I ran across Hacking&Coffee's post Red Team Laptop & Infrastructure (pt 1: Architecture) during research for SIFT Workstations and virtual technology. The blog post goes into great degree of explaining the overall architecture of the system which contains the following VMs:
- Windows (Corp related stuff)
- Attack VMs (kali)
- Untrusted VMs (basically non-related Corp stuff)
Each set of VMs is setup in different security zones connected to pfSense. pfSense provides excellent traffic segregation and enforces traffic where it needs to go. What I do enjoy about this setup is the ability to scale it up using other network, local, or cloud resources providing complete control over traffic paths.

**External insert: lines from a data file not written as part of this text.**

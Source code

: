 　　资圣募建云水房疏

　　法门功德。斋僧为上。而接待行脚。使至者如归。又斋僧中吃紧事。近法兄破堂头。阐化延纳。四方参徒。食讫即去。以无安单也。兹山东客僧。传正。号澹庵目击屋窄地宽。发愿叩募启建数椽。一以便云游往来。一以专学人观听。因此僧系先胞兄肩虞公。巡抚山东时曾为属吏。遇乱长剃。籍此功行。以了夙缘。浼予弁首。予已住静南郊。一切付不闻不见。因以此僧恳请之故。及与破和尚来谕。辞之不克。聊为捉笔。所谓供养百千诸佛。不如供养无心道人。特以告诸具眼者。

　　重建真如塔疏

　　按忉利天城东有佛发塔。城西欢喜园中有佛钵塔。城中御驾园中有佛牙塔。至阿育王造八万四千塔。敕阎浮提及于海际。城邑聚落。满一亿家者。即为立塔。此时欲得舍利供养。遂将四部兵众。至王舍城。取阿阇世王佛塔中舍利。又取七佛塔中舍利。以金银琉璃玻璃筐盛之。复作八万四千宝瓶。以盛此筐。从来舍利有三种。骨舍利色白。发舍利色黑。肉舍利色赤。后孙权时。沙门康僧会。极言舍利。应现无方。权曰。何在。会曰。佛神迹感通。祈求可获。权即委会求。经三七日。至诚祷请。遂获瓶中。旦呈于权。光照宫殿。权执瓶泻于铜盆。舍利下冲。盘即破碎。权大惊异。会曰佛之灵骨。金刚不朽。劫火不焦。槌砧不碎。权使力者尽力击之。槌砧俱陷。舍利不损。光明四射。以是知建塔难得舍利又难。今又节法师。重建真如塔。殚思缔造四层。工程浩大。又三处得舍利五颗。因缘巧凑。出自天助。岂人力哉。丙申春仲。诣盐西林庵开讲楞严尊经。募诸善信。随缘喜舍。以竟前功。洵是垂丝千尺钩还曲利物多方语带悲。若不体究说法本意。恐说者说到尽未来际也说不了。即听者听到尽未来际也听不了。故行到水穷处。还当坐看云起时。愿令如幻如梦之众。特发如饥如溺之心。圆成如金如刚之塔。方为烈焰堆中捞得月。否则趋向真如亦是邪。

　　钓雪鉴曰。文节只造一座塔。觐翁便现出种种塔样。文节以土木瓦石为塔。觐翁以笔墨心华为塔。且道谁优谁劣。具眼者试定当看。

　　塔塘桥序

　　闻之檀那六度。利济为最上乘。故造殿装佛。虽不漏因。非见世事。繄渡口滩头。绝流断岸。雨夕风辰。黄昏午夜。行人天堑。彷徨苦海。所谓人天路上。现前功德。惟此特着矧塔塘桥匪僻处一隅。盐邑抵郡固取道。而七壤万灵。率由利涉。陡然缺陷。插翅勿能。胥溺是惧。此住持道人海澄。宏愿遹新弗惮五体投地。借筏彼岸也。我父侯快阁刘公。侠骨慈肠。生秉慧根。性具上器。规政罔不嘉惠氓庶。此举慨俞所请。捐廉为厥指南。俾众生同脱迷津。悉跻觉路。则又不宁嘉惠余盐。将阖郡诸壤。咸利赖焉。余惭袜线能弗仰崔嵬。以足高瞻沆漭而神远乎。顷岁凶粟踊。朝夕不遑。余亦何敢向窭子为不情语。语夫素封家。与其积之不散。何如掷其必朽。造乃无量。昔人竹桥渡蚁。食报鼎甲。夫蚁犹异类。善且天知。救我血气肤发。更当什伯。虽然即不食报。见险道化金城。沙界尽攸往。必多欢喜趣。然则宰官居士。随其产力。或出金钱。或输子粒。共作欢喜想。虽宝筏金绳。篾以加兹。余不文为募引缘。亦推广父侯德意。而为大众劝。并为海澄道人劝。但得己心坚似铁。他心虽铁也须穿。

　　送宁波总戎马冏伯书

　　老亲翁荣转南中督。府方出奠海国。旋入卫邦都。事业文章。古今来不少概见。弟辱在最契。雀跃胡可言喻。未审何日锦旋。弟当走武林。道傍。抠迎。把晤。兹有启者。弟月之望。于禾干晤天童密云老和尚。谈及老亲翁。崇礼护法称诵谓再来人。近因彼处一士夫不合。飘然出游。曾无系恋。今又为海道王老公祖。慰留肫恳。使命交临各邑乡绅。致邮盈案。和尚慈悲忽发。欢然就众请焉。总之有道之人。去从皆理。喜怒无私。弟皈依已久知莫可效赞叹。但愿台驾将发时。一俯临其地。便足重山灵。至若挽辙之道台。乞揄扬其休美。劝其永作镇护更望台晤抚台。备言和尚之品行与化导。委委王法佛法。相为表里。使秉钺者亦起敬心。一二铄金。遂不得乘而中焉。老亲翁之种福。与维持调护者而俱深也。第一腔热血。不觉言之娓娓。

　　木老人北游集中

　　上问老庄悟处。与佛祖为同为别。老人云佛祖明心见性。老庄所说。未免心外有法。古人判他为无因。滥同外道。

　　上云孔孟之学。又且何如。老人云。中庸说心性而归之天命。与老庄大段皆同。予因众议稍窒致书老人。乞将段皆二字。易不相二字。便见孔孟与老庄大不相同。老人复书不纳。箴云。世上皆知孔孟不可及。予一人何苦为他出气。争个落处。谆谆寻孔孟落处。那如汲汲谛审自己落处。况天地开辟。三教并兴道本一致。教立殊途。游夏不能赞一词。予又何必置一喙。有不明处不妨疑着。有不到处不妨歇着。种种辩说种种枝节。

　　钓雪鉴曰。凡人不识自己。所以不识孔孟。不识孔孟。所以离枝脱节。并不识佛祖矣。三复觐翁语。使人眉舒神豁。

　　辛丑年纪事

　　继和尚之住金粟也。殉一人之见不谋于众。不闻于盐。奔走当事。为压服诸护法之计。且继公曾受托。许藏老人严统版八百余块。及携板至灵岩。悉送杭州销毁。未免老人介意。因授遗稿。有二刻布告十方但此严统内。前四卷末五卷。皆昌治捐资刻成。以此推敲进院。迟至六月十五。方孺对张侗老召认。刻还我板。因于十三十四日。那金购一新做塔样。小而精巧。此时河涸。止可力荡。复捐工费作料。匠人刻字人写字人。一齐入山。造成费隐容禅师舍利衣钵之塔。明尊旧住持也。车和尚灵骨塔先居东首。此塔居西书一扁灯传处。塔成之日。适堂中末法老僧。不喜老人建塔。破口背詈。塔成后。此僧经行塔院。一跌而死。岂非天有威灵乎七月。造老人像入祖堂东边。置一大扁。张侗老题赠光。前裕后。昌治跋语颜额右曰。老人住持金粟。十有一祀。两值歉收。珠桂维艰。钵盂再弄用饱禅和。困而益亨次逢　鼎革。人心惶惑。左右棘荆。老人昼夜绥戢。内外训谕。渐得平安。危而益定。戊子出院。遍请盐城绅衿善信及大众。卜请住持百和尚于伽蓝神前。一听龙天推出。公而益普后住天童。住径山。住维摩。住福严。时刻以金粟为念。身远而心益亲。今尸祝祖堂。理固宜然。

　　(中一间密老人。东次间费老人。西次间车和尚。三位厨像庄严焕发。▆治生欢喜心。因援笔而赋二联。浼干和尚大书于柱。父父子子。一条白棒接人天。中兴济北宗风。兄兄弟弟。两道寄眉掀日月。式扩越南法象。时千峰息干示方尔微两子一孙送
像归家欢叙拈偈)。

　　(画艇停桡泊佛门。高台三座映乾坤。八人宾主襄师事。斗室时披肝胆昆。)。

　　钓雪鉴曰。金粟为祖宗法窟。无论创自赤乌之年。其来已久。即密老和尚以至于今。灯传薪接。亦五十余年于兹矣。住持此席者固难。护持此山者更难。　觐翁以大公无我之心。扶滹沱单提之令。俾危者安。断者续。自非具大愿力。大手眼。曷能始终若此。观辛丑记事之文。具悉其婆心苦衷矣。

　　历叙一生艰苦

I had been looking for a Forensic Workstation/Lab when I found the post and decided to do something similar for forensics (or even 'blue team' stuff) in relation to the same context as from this site. I decided my list of requirements would be as follows:
- Segregated VM zones through pfSense
- Primary VM (s) (similar to the Corp above) -- probably one Windows and one Linux
- Ephemeral VMs:
- SIFT Workstation VM(s)
- REMnux VM(s)
- BlackArch/Kali VM(s)
- General Linux VMs
- Ability to spin-up VMs as required
- Some VMs should completely destroy themselves with ease
- Local storage connected to VMs as required for evidence gathering
Why would I want 'ephemeral' VMs? I think this provides the best way to keep each different class of VM clean every time without dealing with extra cleanup states and configurations.
Currently, I am looking at a few different technologies to accomplish this task:
- Vagrant - VM orchestration
- Ansible - VM configuration/control
- Docker - ephemeral VMs/light weight
In the article above, they use cloned-linked VMs to save space; however, I really want even smaller footprints which is why I want to use Docker. REMux does run some tools inside of docker already within the VM and I need to see how this will work with Docker-in-Docker problem.
More to follow as I decide my overall layout of the VMs and tools to use.